Дома было тихо, можно было не включать свет, чтобы поговорить с Александром в полумраке, но… Без кристальника найти Громова было невозможно.
Он пришел сам. Когда стемнело. Постучался костяшками пальцев, хрипло прошептал: «Лиза… Вета…» — заставляя её сердце дико трепетать, и прислонился лбом к двери — та ощутимо прогнулась. Она оценила его тактичность — он же кромешник, он мог без спроса шагнуть в её спальню. За это кромешников и боялись — они всегда настигали свою жертву. Всегда. Где бы она не пряталась.
Она, прогоняя страх, все же открыла дверь, пуская его. Им надо поговорить. Иначе они и дальше продолжат бегать друг от друга. Надо! Да и, наверное, он пришел поговорить о письме… Точно! О письме. Она не будет напоминать о вчерашнем. Она постарается быть храброй.
Он, не разуваясь, не снимая шинели и шапки, прижал её к себе, носом утыкаясь в Светланины волосы и жадно вдыхая её запах. Его голос звучал глухо, дрожью проносясь через все тело:
— Ты не представляешь, как я скучал… Я не могу без тебя. И с тобой не могу — не могу тебя позорить. Я лишний в твоей судьбе.
— Сашка…
Она не так хотела поговорить! И не об этом.
— Скажи еще раз!
— Сашка…
Он ладонями обнял её лицо и прислонился лбом к её лбу.
— Душа моя… Жизнь моя… Моя луна, моя настоящая луна… Моя любовь…
Его руки пронеслись по её спине, опаляя жаром, а потом благонравно замерли на талии, как всегда, у Сашки. Он подался вперед, целуя лоб, нос, губы, подбородок и снова возвращаясь к губам. Она чувствовала жар его желания, она таяла от его прикосновений, она неумело пыталась ответить его горячим, исступленным, голодным губам. Слишком искусными губам.
Голову Светланы опалила боль, тут же растворяясь в продолжавшейся ласке. Он не с ней научился целоваться. Не с ней… Матвей ошибся. Или она тогда так и не спросила с кем Сашка будет учиться? Точно, не спросила.
Его руки рванули с талии, где до этого благовоспитанно лежали, чуть ниже, и словно натолкнувшись на невидимую преграду, вернулись обратно, только уже выше — на плечи, обхватывая шею так нежно и ласково, что ни единой дурной мысли не возникло в голове Светланы. Чуть шершавые от работы ладони гладили её кожу, скользили по кромке уха, шли вслед за неистово бьющейся на виске жилкой.

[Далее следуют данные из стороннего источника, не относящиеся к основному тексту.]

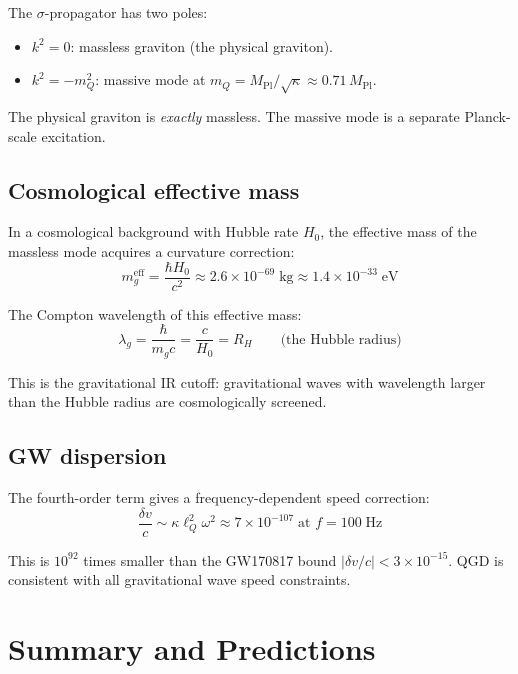 \documentclass[11pt,a4paper]{article}
\theoremstyle{plain}
\theoremstyle{definition}
\theoremstyle{remark}
\newcommand{\lQ}{\ell_Q}
\newcommand{\mQ}{m_Q}
\newcommand{\Mpl}{M_{\mathrm{Pl}}}
\begin{document}
The $\sigma$-propagator has two poles:
\begin{itemize}
  \item $k^2 = 0$: massless graviton (the physical graviton).
  \item $k^2 = -\mQ^2$: massive mode at $\mQ = \Mpl/\sqrt\kappa \approx 0.71\,\Mpl$.
\end{itemize}

The physical graviton is \emph{exactly} massless.  The massive mode is a separate Planck-scale excitation.

\subsection{Cosmological effective mass}

In a cosmological background with Hubble rate $H_0$, the effective mass of the massless mode acquires a curvature correction:
\begin{equation}
  m_g^{\mathrm{eff}} = \frac{\hbar H_0}{c^2} \approx 2.6\times10^{-69}\;\mathrm{kg} \approx 1.4\times10^{-33}\;\mathrm{eV}
\end{equation}

The Compton wavelength of this effective mass:
\begin{equation}
  \lambda_g = \frac{\hbar}{m_g c} = \frac{c}{H_0} = R_H \qquad\text{(the Hubble radius)}
\end{equation}

This is the gravitational IR cutoff: gravitational waves with wavelength larger than the Hubble radius are cosmologically screened.

\subsection{GW dispersion}

The fourth-order term gives a frequency-dependent speed correction:
\begin{equation}
  \frac{\delta v}{c} \sim \kappa\lQ^2\omega^2 \approx 7\times10^{-107}\;\text{at }f = 100\;\text{Hz}
\end{equation}

This is $10^{92}$ times smaller than the GW170817 bound $|\delta v/c| < 3\times10^{-15}$.  QGD is consistent with all gravitational wave speed constraints.

\section{Summary and Predictions}
\label{sec:summary}
\end{document}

Ноги подгибались, она задыхалась от жара и ласки. Сердце заходилось в бешеном беге, грозясь еще чуть-чуть и остановиться.
— Саша… Сашенька… Нам нельзя.
— Я знаю, — простонал он, отстраняясь. — Я…
— Я все помню. Я все понимаю. Не оправдывайся. Так получилось.
— Мне надо уйти. Я понимаю.
Она кивнула, забывая обо всем:
— Только… Приходи. Хорошо? Ведь ты еще придешь?
Он сглотнул:
— Попроси…
Она робко подняла взгляд и утонула в его черных, бездонных глазах.
— Саша, приходи… Прошу. Я не могу без тебя. Я люблю тебя.
Вот она и сказала самое главное. И небо не рухнуло, и сердце не остановилось, и страшно не стало. Это нестрашно — говорить правду. Она любит Громова, и с этим ничего не поделать.
— Я приду. Я обязательно приду. Только жди.
— Буду. Буду ждать. — Она знала, что сдержит свое слово. Он тот, кого надо ждать.
Дверь за ним закрылась.
Светлана прикоснулась к своим зацелованным губам и потрясенно замерла.
Сашка научился целоваться. И не с ней.
Это больно, между прочим!
Она еле добралась до своей кровати.
Глава двенадцатая
Вторгается ветия
Из сна её вновь вырвал стук. Умоляя небеса, чтобы это был Саша, Светлана еле встала с кровати и босиком, по ледяному полу пошла к двери не зажигая свет. Стук тем временем нарастал, к нему присоединился встревоженный голос прихвостня:
— Светлана Алексеевна! Это Екатерина Андреевна, прошу, откройте! Это срочно!
Ноги подгибались от слабости — Светлана чувствовала себя отвратительно, словно её снова поймал жердяй и хорошенько напился её тепла. Жердяи очень скучают по людям, а вот люди по ним нет. Сейчас хотелось одного — забиться обратно в кровать под теплое одеяло и напомнить, что она вообще-то воевала со светочем и немножко до сих пор больна. Руки дрожали от слабости, голова летела прочь, как после укола с обезболивающим. Ноги заплетались — всего пара саженей до двери оказались нескончаемыми.